Mostly, I'm curious as to how other Tarot users/researchers view her reconstruction of history. I'm about a third of the way into the book, and I'm highly skeptical about all the connections she makes. Goddess-worshipping Gypsies brought sacred Tantric knowledge from the Orient (what a loaded term!) to Europe, where it was snapped up by Gnostic sects and Knights Templar and assorted other heretics?! It seems a tad implausible, to say the least. I don't think it makes Walker's understanding of Tarot any less meaningful, because I do believe there are multiple significances and connections in Tarot that may not be immediately apparent to the casual observer.
I'm coming at this as a student of culture, folklore in particular, plus I just took a course on Representations of the Roma in Western literature, film, and music, so right now I'm particularly attuned to how Gypsies are used by others who want to project their own ideas onto them as a convenient "look at these mysterious traveling folk!" trope.
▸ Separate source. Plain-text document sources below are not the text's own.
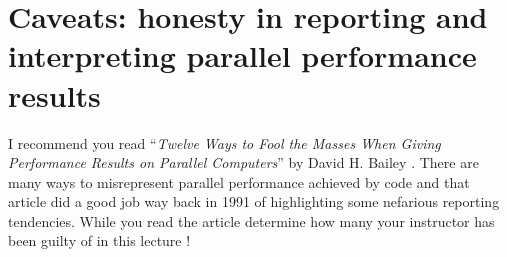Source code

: \section{Caveats: honesty in reporting and interpreting parallel performance results}

I recommend you read ``\emph{Twelve Ways to Fool the Masses When Giving Performance Results on Parallel Computers}'' by David H. Bailey \cite{bailey199112}. There are many ways to misrepresent parallel performance achieved by code and that article did a good job way back in 1991 of highlighting some nefarious reporting tendencies. While you read the article determine how many your instructor has been guilty of in this lecture !


\printbibliography[heading=subbibliography]
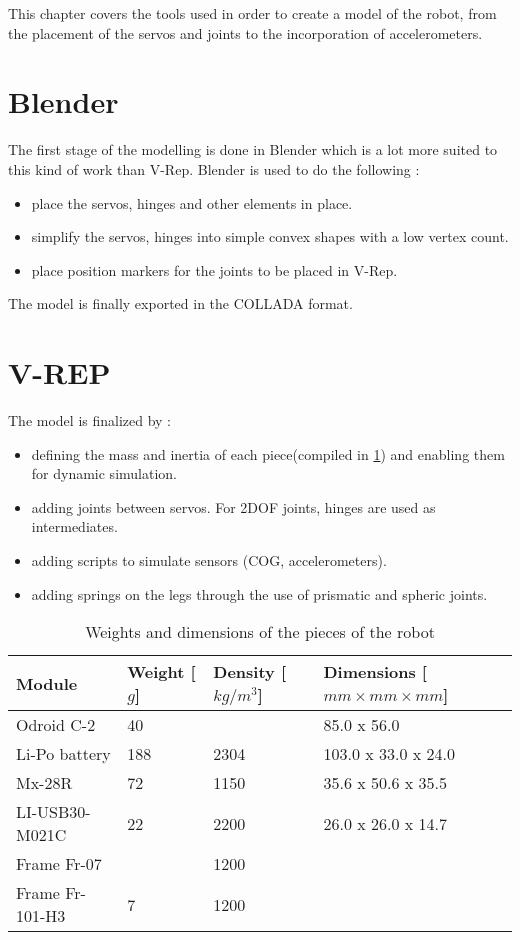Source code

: This chapter covers the tools used in order to create a model of the robot, from the placement of the servos and joints to the incorporation of accelerometers.

\section{Blender}
The first stage of the modelling is done in Blender which is a lot more suited to this kind of work than V-Rep. 
Blender is used to do the following :
\begin{itemize}
\item place the servos, hinges and other elements in place.
\item simplify the servos, hinges into simple convex shapes with a low vertex count.
\item place position markers for the joints to be placed in V-Rep.
\end{itemize}

The model is finally exported in the COLLADA format.

\section{V-REP}
The model is finalized by :
\begin{itemize}
\item defining the mass and inertia of each piece(compiled in \cref{table:weights}) and enabling them for dynamic simulation.
\item adding joints between servos. For 2DOF joints, hinges are used as intermediates.
\item adding scripts to simulate sensors (COG, accelerometers).
\item adding springs on the legs through the use of prismatic and spheric joints.
\end{itemize}

\begin{table}[htp]
\center
\begin{tabularx}{\textwidth}{@{} X X X l @{}}
\toprule
\textbf{Module} & \textbf{Weight [$g$]} &  \textbf{Density [$kg/m^3$]}& \textbf{Dimensions [$mm \times mm \times mm$]}\\ 
\midrule
Odroid C-2 & 40 &  & 85.0 x 56.0\\
Li-Po battery & 188 & 2304 & 103.0 x 33.0 x 24.0\\
Mx-28R & 72 & 1150 & 35.6 x 50.6 x 35.5\\
LI-USB30-M021C & 22 & 2200 & 26.0 x 26.0 x 14.7\\
Frame Fr-07 & & 1200 & \\
Frame Fr-101-H3 & 7 & 1200 & \\
\bottomrule
\end{tabularx}
\caption{Weights and dimensions of the pieces of the robot}
\label{table:weights}
\end{table}

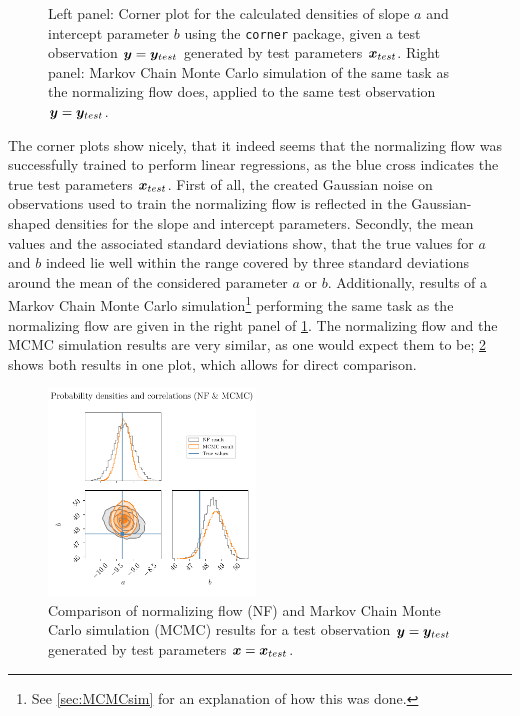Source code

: \documentclass[a4paper,12pt]{report}
\begin{document}
\begin{figure}[h]
\begin{subfigure}[t]{0.49\textwidth}
	\end{subfigure}
\cprotect\caption{Left panel: Corner plot for the calculated densities of slope $a$ and intercept parameter $b$ using the \verb|corner| package, given a test observation $\bm{y} = \bm{y}_{test}$ generated by test parameters $\bm{x}_{test}$. Right panel: Markov Chain Monte Carlo simulation of the same task as the normalizing flow does, applied to the same test observation $\bm{y} = \bm{y}_{test}$.}
\label{fig:linear-regression-results}
\end{figure}
The corner plots show nicely, that it indeed seems that the normalizing flow was successfully trained to perform linear regressions, as the blue cross indicates the true test parameters $\bm{x}_{test}$. First of all, the created Gaussian noise on observations used to train the normalizing flow is reflected in the Gaussian-shaped densities for the slope and intercept parameters. Secondly, the mean values and the associated standard deviations show, that the true values for $a$ and $b$ indeed lie well within the range covered by three standard deviations around the mean of the considered parameter $a$ or $b$. Additionally, results of a Markov Chain Monte Carlo simulation\footnote{See \cref{sec:MCMCsim} for an explanation of how this was done.} performing the same task as the normalizing flow are given in the right panel of \cref{fig:linear-regression-results}. The normalizing flow and the MCMC simulation results are very similar, as one would expect them to be; \cref{fig:nf-linear-regression-example-corner-mcmc-nf} shows both results in one plot, which allows for direct comparison.
\begin{figure}[h]
\centering
\includegraphics[width=0.49\textwidth]{figures/nf-linear-regression-example-corner-mcmc-nf.pdf}
\caption{Comparison of normalizing flow (NF) and Markov Chain Monte Carlo simulation (MCMC) results for a test observation $\bm{y} = \bm{y}_{test}$ generated by test parameters $\bm{x} = \bm{x}_{test}$.}
\label{fig:nf-linear-regression-example-corner-mcmc-nf}
\end{figure}
\end{document}

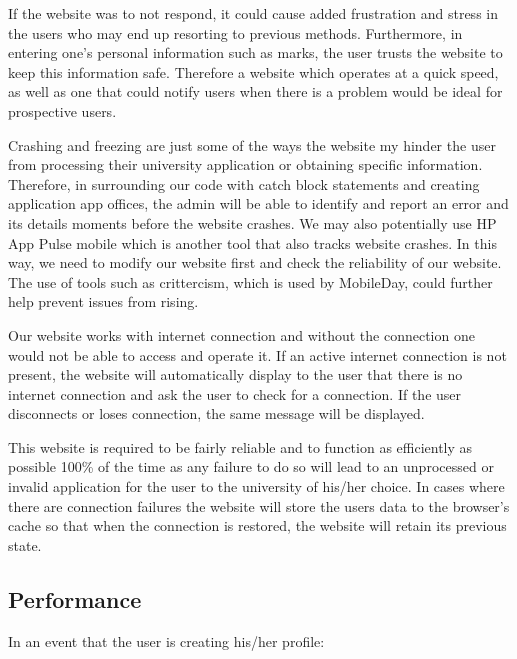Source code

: \documentclass[a4paper, 12pt]{article}
\begin{document}
If the website was to not respond, it could cause added frustration and stress in the users who may end up resorting to previous methods. Furthermore, in entering one's personal information such as marks, the user trusts the website to keep this information safe. Therefore a website which operates at a quick speed, as well as one that could notify users when there is a problem would be ideal for prospective users. 

Crashing and freezing are just some of the ways the website my hinder the user from processing their university application or obtaining specific information. Therefore, in surrounding our code with catch block statements and creating application app offices, the admin will be able to identify and report an error and its details moments before the website crashes. We may also potentially use HP App Pulse mobile which is another tool that also tracks website crashes. In this way, we need to modify our website first and check the reliability of our website. The use of tools such as crittercism, which is used by MobileDay, could further help prevent issues from rising.

Our website works with internet connection and without the connection one would not be able to access and operate it. If an active internet connection is not present, the website will automatically display to the user that there is no internet connection and ask the user to check for a connection. If the user disconnects or loses connection, the same message will be displayed.

This website is required to be fairly reliable and to function as efficiently as possible 100\% of the time as any failure to do so will lead to an unprocessed or invalid application for the user to the university of his/her choice. In cases where there are connection failures the website will store the users data to the browser's cache so that when the connection is restored, the website will retain its previous state.

\subsection{Performance}

In an event that the user is creating his/her profile:
\end{document}
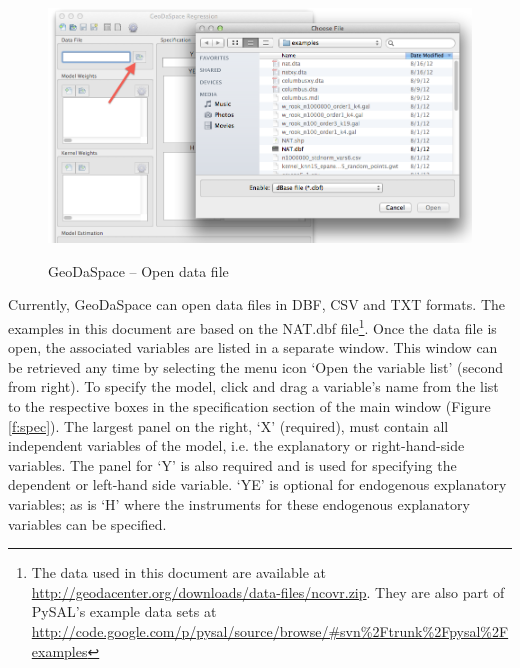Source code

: \documentclass{article}
\begin{document}
\begin{figure}[htb]
\begin{center}
\includegraphics[width=0.9\linewidth]{opendb.png}\\
\caption{GeoDaSpace -- Open data file}
\label{f:opendb}
\end{center}
\end{figure}

Currently, GeoDaSpace can open data files in DBF, CSV and TXT formats. The examples in this document are based on the NAT.dbf file\footnote{The data used in this document are available at \url{http://geodacenter.org/downloads/data-files/ncovr.zip}. They are also part of PySAL's example data sets at \url{http://code.google.com/p/pysal/source/browse/\#svn\%2Ftrunk\%2Fpysal\%2Fexamples}}. Once the data file is open, the associated variables are listed in a separate window. This window can be retrieved any time by selecting the menu icon `Open the variable list' (second from right). To specify the model, click and drag a variable's name from the list to the respective boxes in the specification section of the main window (Figure \ref{f:spec}). The largest panel on the right, `X' (required), must contain all independent variables of the model, i.e. the explanatory or right-hand-side variables. The panel for `Y' is also required and is used for specifying the dependent or left-hand side variable. `YE'  is optional for endogenous explanatory variables; as is `H'  where the instruments for these endogenous explanatory variables can be specified.
\end{document}
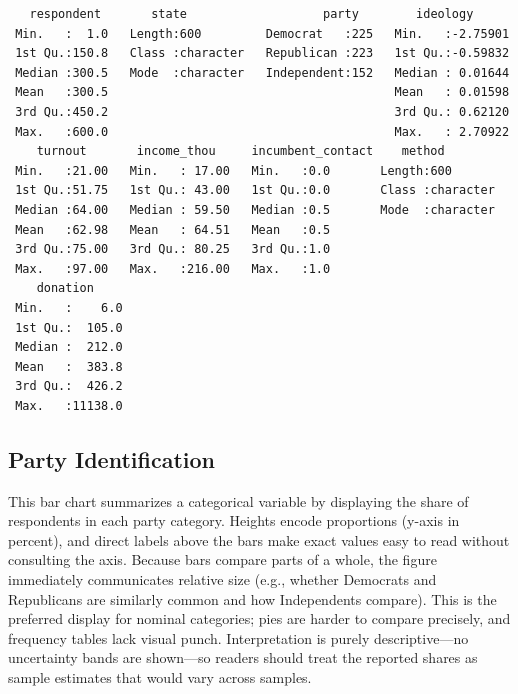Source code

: \documentclass[
  letterpaper,
  DIV=11,
  numbers=noendperiod]{scrreprt}
\begin{document}
\begin{verbatim}
   respondent       state                   party        ideology       
 Min.   :  1.0   Length:600         Democrat   :225   Min.   :-2.75901  
 1st Qu.:150.8   Class :character   Republican :223   1st Qu.:-0.59832  
 Median :300.5   Mode  :character   Independent:152   Median : 0.01644  
 Mean   :300.5                                        Mean   : 0.01598  
 3rd Qu.:450.2                                        3rd Qu.: 0.62120  
 Max.   :600.0                                        Max.   : 2.70922  
    turnout       income_thou     incumbent_contact    method         
 Min.   :21.00   Min.   : 17.00   Min.   :0.0       Length:600        
 1st Qu.:51.75   1st Qu.: 43.00   1st Qu.:0.0       Class :character  
 Median :64.00   Median : 59.50   Median :0.5       Mode  :character  
 Mean   :62.98   Mean   : 64.51   Mean   :0.5                         
 3rd Qu.:75.00   3rd Qu.: 80.25   3rd Qu.:1.0                         
 Max.   :97.00   Max.   :216.00   Max.   :1.0                         
    donation      
 Min.   :    6.0  
 1st Qu.:  105.0  
 Median :  212.0  
 Mean   :  383.8  
 3rd Qu.:  426.2  
 Max.   :11138.0  
\end{verbatim}

\subsection{Party Identification}\label{party-identification}

This bar chart summarizes a categorical variable by displaying the share
of respondents in each party category. Heights encode proportions
(y-axis in percent), and direct labels above the bars make exact values
easy to read without consulting the axis. Because bars compare parts of
a whole, the figure immediately communicates relative size (e.g.,
whether Democrats and Republicans are similarly common and how
Independents compare). This is the preferred display for nominal
categories; pies are harder to compare precisely, and frequency tables
lack visual punch. Interpretation is purely descriptive---no uncertainty
bands are shown---so readers should treat the reported shares as sample
estimates that would vary across samples.
\end{document}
Walker doesn't cite any authoritative sources on the Roma--not that there are many, as the Roma are incredibly diverse and there haven't been a lot of studies made by insiders to the group, mostly it's been outsiders dazzled by their supposedly free and romantic lifestyle.
But while I'm reading Walker with a skeptical eye toward her history, I think she makes a number of intriguing connections between the meanings of the cards and the cultural climate at various times in European history. Her bile toward the repressive and reprehensible actions of the Church is understandable, and it's where she relies on the writings of the Church, ironically, that I think her scholarship is the strongest. What I think makes Walker's work truly brilliant is that it's not simply reactionary, that is, she's not just reclaiming a pagan heritage from the grasping claws of patriarchal Christianity--rather, she's fused diverse belief systems and alternative historical accounts to create a unique and meaningful approach to Tarot. I think her deck is gorgeous too, though I haven't begun to really work with it.
I guess what I'm saying is that I like her symbolic system, though I believe that her interpretation of historical data is not the only interpretation one could make of the existing evidence.